* **Data records**:

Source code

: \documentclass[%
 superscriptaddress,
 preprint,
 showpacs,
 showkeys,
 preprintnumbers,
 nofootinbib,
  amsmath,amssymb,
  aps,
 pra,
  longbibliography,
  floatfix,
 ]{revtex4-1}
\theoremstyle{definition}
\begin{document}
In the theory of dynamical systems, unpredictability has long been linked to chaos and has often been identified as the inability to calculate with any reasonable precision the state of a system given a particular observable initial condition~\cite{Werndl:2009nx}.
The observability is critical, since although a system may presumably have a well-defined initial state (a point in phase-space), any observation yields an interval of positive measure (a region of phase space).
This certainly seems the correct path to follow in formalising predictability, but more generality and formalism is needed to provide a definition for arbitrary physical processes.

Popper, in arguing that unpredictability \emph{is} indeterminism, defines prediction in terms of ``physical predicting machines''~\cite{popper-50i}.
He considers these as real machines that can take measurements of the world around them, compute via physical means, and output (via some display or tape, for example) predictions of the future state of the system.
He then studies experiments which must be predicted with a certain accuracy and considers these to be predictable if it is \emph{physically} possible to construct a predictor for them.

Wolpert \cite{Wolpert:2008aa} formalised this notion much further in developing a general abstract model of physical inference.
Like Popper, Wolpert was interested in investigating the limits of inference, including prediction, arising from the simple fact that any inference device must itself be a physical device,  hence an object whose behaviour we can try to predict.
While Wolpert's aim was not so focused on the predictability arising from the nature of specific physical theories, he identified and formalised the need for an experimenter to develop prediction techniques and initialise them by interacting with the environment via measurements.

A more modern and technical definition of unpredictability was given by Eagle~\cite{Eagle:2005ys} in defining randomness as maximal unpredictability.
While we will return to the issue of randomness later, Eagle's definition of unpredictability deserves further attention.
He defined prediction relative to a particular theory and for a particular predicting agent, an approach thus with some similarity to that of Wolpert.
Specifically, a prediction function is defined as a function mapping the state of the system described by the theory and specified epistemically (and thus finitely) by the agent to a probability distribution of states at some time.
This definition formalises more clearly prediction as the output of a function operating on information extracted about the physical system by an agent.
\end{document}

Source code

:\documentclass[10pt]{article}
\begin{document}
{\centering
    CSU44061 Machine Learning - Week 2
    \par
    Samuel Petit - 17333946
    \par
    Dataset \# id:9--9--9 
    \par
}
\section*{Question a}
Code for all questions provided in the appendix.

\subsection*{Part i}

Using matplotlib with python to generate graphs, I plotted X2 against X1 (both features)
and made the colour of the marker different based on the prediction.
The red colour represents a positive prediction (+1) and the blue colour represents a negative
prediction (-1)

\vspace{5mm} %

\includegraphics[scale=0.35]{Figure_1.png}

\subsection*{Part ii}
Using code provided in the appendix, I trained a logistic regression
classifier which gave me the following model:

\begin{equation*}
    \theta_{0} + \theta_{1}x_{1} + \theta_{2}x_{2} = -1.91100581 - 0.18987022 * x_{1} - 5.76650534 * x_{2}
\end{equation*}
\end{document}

* **Task to carry out**: When the word "model" shows up in a line of the entries, report that line.

* **Response for this exercise**:
Wolpert \cite{Wolpert:2008aa} formalised this notion much further in developing a general abstract model of physical inference.
classifier which gave me the following model:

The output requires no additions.